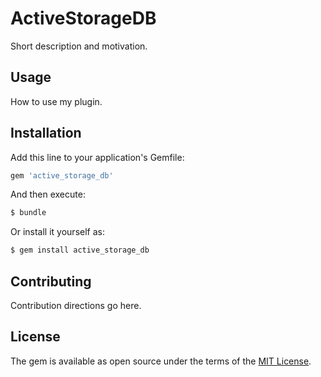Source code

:# ActiveStorageDB
Short description and motivation.

## Usage
How to use my plugin.

## Installation
Add this line to your application's Gemfile:

```ruby
gem 'active_storage_db'
```

And then execute:
```bash
$ bundle
```

Or install it yourself as:
```bash
$ gem install active_storage_db
```

## Contributing
Contribution directions go here.

## License
The gem is available as open source under the terms of the [MIT License](https://opensource.org/licenses/MIT).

——————————

*PROBLEM TO SOLVE*:
Please transcribe the lines from the one containing "Short description and motivation." through the last line of the records. Include both ends and nothing else.

*RESULT*:
Short description and motivation.

## Usage
How to use my plugin.

## Installation
Add this line to your application's Gemfile:

```ruby
gem 'active_storage_db'
```

And then execute:
```bash
$ bundle
```

Or install it yourself as:
```bash
$ gem install active_storage_db
```

## Contributing
Contribution directions go here.

## License
The gem is available as open source under the terms of the [MIT License](https://opensource.org/licenses/MIT).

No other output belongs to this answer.